Consider the hierarchical 1-way ANOVA model \[\begin{equation*} Y_{ij} = \mu + \alpha_i + \epsilon_{ij}, \quad\mbox{for} \,\, i = 1, \ldots, I, \, j = 1, \ldots, n_i, \label{eqn:1way} \end{equation*}\] where \(\alpha_i \sim N(0, \sigma_\alpha^2)\) and \(\epsilon_{ij} \sim N(0, \sigma^2)\) and all random variables are independent.
If the number \(I\) of groups is small (in the example we consider below \(I = 4\)) then there is little information about the parameter \(\sigma_\alpha\) that summarizes the variability in the mean of the response variable \(Y\) across groups. Unless strong prior information about \(\sigma_\alpha\) is provided the posterior distribution for \(\sigma_\alpha\) will tend to have a heavy right tail (Gelman 2006). Indeed, for a commonly-used `noninformative’ prior \(\pi(\mu, \sigma_\alpha, \log\sigma) \propto 1\) (Gelman et al. 2014) a proper posterior density is not obtained if \(I < 3\) (Gelman 2006).

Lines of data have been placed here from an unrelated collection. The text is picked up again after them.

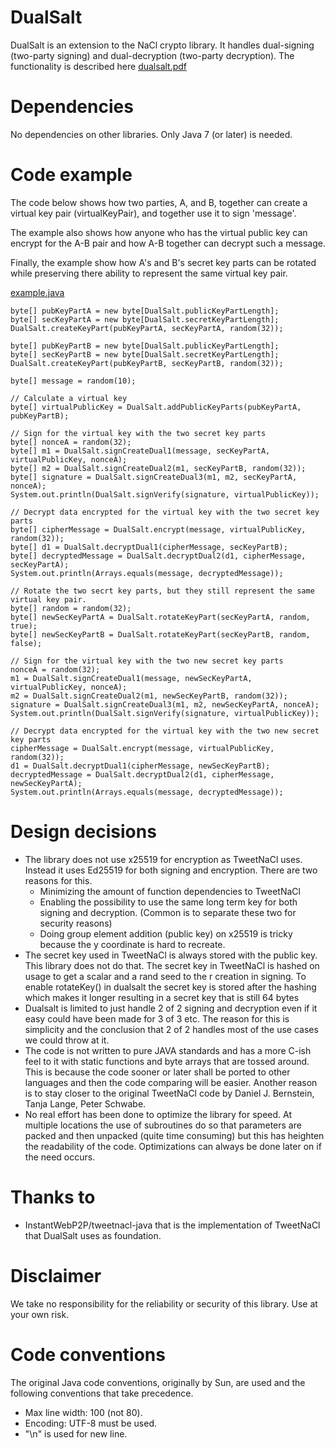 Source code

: DualSalt
========

DualSalt is an extension to the NaCl crypto library. It handles dual-signing (two-party signing) and 
dual-decryption (two-party decryption). The functionality is described here [dualsalt.pdf](../master/doc/dualsalt.pdf)



Dependencies
============

No dependencies on other libraries. Only Java 7 (or later) is needed.



Code example
============

The code below shows how two parties, A, and B, together can create a virtual key pair (virtualKeyPair),
and together use it to sign 'message'.

The example also shows how anyone who has the virtual public key can encrypt for the A-B pair
and how A-B together can decrypt such a message.

Finally, the example show how A's and B's secret key parts can be rotated while preserving 
there ability to represent the same virtual key pair.

[example.java ](src-test/dualsalt/example.java)

    byte[] pubKeyPartA = new byte[DualSalt.publicKeyPartLength];
    byte[] secKeyPartA = new byte[DualSalt.secretKeyPartLength];
    DualSalt.createKeyPart(pubKeyPartA, secKeyPartA, random(32));

    byte[] pubKeyPartB = new byte[DualSalt.publicKeyPartLength];
    byte[] secKeyPartB = new byte[DualSalt.secretKeyPartLength];
    DualSalt.createKeyPart(pubKeyPartB, secKeyPartB, random(32));

    byte[] message = random(10);

    // Calculate a virtual key
    byte[] virtualPublicKey = DualSalt.addPublicKeyParts(pubKeyPartA, pubKeyPartB);

    // Sign for the virtual key with the two secret key parts
    byte[] nonceA = random(32);
    byte[] m1 = DualSalt.signCreateDual1(message, secKeyPartA, virtualPublicKey, nonceA);
    byte[] m2 = DualSalt.signCreateDual2(m1, secKeyPartB, random(32));
    byte[] signature = DualSalt.signCreateDual3(m1, m2, secKeyPartA, nonceA);
    System.out.println(DualSalt.signVerify(signature, virtualPublicKey));

    // Decrypt data encrypted for the virtual key with the two secret key parts
    byte[] cipherMessage = DualSalt.encrypt(message, virtualPublicKey, random(32));
    byte[] d1 = DualSalt.decryptDual1(cipherMessage, secKeyPartB);
    byte[] decryptedMessage = DualSalt.decryptDual2(d1, cipherMessage, secKeyPartA);
    System.out.println(Arrays.equals(message, decryptedMessage));

    // Rotate the two secrt key parts, but they still represent the same virtual key pair.
    byte[] random = random(32);
    byte[] newSecKeyPartA = DualSalt.rotateKeyPart(secKeyPartA, random, true);
    byte[] newSecKeyPartB = DualSalt.rotateKeyPart(secKeyPartB, random, false);

    // Sign for the virtual key with the two new secret key parts
    nonceA = random(32);
    m1 = DualSalt.signCreateDual1(message, newSecKeyPartA, virtualPublicKey, nonceA);
    m2 = DualSalt.signCreateDual2(m1, newSecKeyPartB, random(32));
    signature = DualSalt.signCreateDual3(m1, m2, newSecKeyPartA, nonceA);
    System.out.println(DualSalt.signVerify(signature, virtualPublicKey));

    // Decrypt data encrypted for the virtual key with the two new secret key parts
    cipherMessage = DualSalt.encrypt(message, virtualPublicKey, random(32));
    d1 = DualSalt.decryptDual1(cipherMessage, newSecKeyPartB);
    decryptedMessage = DualSalt.decryptDual2(d1, cipherMessage, newSecKeyPartA);
    System.out.println(Arrays.equals(message, decryptedMessage));

Design decisions
================

- The library does not use x25519 for encryption as TweetNaCl uses. Instead it uses Ed25519 for both signing and encryption. There are two reasons for this.
  - Minimizing the amount of function dependencies to TweetNaCl
  - Enabling the possibility to use the same long term key for both signing and decryption. (Common is to separate
these two for security reasons)
  - Doing group element addition (public key) on x25519 is tricky because the y coordinate is hard to recreate.
- The secret key used in TweetNaCl is always stored with the public key. This library does not do that. The secret key in TweetNaCl is hashed on usage to get a scalar and a rand seed to the r creation in signing. To enable rotateKey() in dualsalt the secret key is stored after the hashing which makes it longer resulting in a secret key that is still 64 bytes
- Dualsalt is limited to just handle 2 of 2 signing and decryption even if it easy could have been made for 3 of 3 etc. The reason for this is simplicity and the conclusion that 2 of 2 handles most of the use cases we could throw at it.
- The code is not written to pure JAVA standards and has a more C-ish feel to it with static functions and byte arrays that are tossed around. This is because the code sooner or later shall be ported to other languages and then the code comparing will be easier. Another reason is to stay closer to the original TweetNaCl code by Daniel J. Bernstein, Tanja Lange, Peter Schwabe.
- No real effort has been done to optimize the library for speed. At multiple locations the use of subroutines do so that parameters are packed and then unpacked (quite time consuming) but this has heighten the readability of the code. Optimizations can always be done later on if the need occurs.



Thanks to
=========

- InstantWebP2P/tweetnacl-java that is the implementation of TweetNaCl that DualSalt uses as foundation.


    
Disclaimer
==========

We take no responsibility for the reliability or security of this library. Use at your own risk.
    

    
Code conventions
================

The original Java code conventions, originally by Sun, are used and the following conventions
that take precedence.

* Max line width: 100 (not 80).
* Encoding: UTF-8 must be used. 
* "\n" is used for new line.
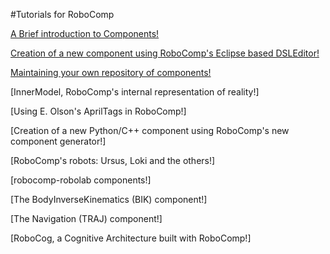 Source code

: #Tutorials for RoboComp


[A Brief introduction to Components!](components.md)

[Creation of a new component using RoboComp's Eclipse based DSLEditor!](component_creation_with_DSLEditor.md)

[Maintaining your own repository of components!](using_github.md)

[InnerModel, RoboComp's internal representation of reality!]

[Using E. Olson's AprilTags in RoboComp!]

[Creation of a new Python/C++ component using RoboComp's new component generator!]

[RoboComp's robots: Ursus, Loki and the others!]

[robocomp-robolab components!]

[The BodyInverseKinematics (BIK) component!]

[The Navigation (TRAJ) component!]

[RoboCog, a Cognitive Architecture built with RoboComp!]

To illustrate the problem that a heavy-tailed density can cause a
naive implementation of the generalized ratio-of-uniforms algorithm we
use the blood coagulation time data presented in Table 11.2 of Gelman et al. (2014). These data are available
as the dataframe coagulation
in the bang
package (Northrop and Hall 2017): the
first column holds the response values (the coagulation times of blood
drawn from 24 animals), the second column a factor indicating to which
of 4 diets the animal is allocated.
The bang function hanova1
samples from
the marginal posterior distribution of \((\mu,
\sigma_\alpha, \sigma)\) given data based on a user-supplied
prior distribution. The default prior is \(\pi(\mu, \sigma_\alpha, \log\sigma) \propto
1\). Under this prior, or indeed any prior in which \(\mu\) is normally distributed and
independent of \((\sigma_\alpha,
\sigma)\) a priori, the generalized ratio-of-uniforms
method can be used to sample from the marginal posterior distribution of
\((\sigma_\alpha, \sigma)\). By default
(argument param = "trans"
) then hanova1
parameterizes this marginal posterior in terms of \((\log \sigma_\alpha, \log \sigma)\). If
instead we use param = "original"
, so that this posterior
is parameterized in terms of \((\mu,
\sigma_\alpha, \sigma)\), then, with the default \(r = 1/2\), we find that the bounding box
cannot be found because the right tail of the posterior for \(\sigma_\alpha\) is heavy enough to prevent
this. However, if we use \(r = 1\) then
the bounding box can be found. The two successful approaches
(reparameterization or use of \(r=1\))
are illustrated below.
library(bang)
coag1 <- hanova1(resp = coagulation[, 1], fac = coagulation[, 2], n = 1000)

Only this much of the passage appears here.